- Aim of the task: The word to find is "cocycle". Copy each line of the material that contains it.
*** Begin section ***
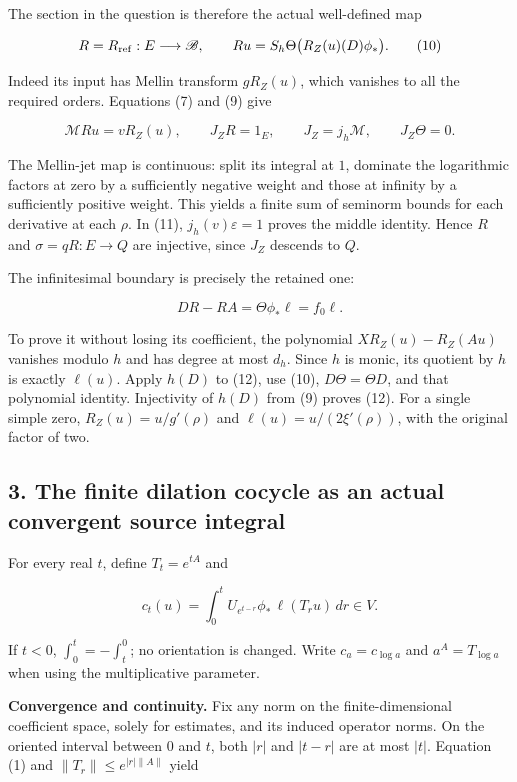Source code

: \documentclass[10pt,a4paper,oneside]{report}
\begin{document}
The section in the question is therefore the actual well-defined map

\[R=R_{\rm ref}:E\longrightarrow\mathscr B,\qquad
Ru=S_h\Theta\bigl(R_Z(u)(D)\phi_*\bigr).\tag{10}\]

Indeed its input has Mellin transform \(gR_Z(u)\), which vanishes to all
the required orders. Equations (7) and (9) give

\[\mathcal MRu=vR_Z(u),\qquad
J_ZR=1_E,\qquad J_Z=j_h\mathcal M,\qquad J_Z\Theta=0.\tag{11}\]

The Mellin-jet map is continuous: split its integral at \(1\), dominate
the logarithmic factors at zero by a sufficiently negative weight and
those at infinity by a sufficiently positive weight. This yields a
finite sum of seminorm bounds for each derivative at each \(\rho\). In
(11), \(j_h(v)\varepsilon=1\) proves the middle identity. Hence \(R\)
and \(\sigma=qR:E\to Q\) are injective, since \(J_Z\) descends to \(Q\).

The infinitesimal boundary is precisely the retained one:

\[DR-RA=\Theta\phi_*\ell=f_0\ell.\tag{12}\]

To prove it without losing its coefficient, the polynomial
\(XR_Z(u)-R_Z(Au)\) vanishes modulo \(h\) and has degree at most
\(d_h\). Since \(h\) is monic, its quotient by \(h\) is exactly
\(\ell(u)\). Apply \(h(D)\) to (12), use (10), \(D\Theta=\Theta D\), and
that polynomial identity. Injectivity of \(h(D)\) from (9) proves (12).
For a single simple zero, \(R_Z(u)=u/g'(\rho)\) and
\(\ell(u)=u/(2\xi'(\rho))\), with the original factor of two.

\subsection{3. The finite dilation cocycle as an actual convergent
source
integral}\label{proof04:the-finite-dilation-cocycle-as-an-actual-convergent-source-integral}

For every real \(t\), define \(T_t=e^{tA}\) and

\[
c_t(u)=\int_0^t U_{e^{t-r}}\phi_*\,\ell(T_ru)\,dr\in V.
\tag{13}
\]

If \(t<0\), \(\int_0^t=-\int_t^0\); no orientation is changed. Write
\(c_a=c_{\log a}\) and \(a^A=T_{\log a}\) when using the multiplicative
parameter.

\textbf{Convergence and continuity.} Fix any norm on the
finite-dimensional coefficient space, solely for estimates, and its
induced operator norms. On the oriented interval between \(0\) and
\(t\), both \(|r|\) and \(|t-r|\) are at most \(|t|\). Equation (1) and
\(\|T_r\|\leq e^{|r|\|A\|}\) yield
\end{document}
*** End section ***
- Problem solution:
\subsection{3. The finite dilation cocycle as an actual convergent
integral}\label{proof04:the-finite-dilation-cocycle-as-an-actual-convergent-source-integral}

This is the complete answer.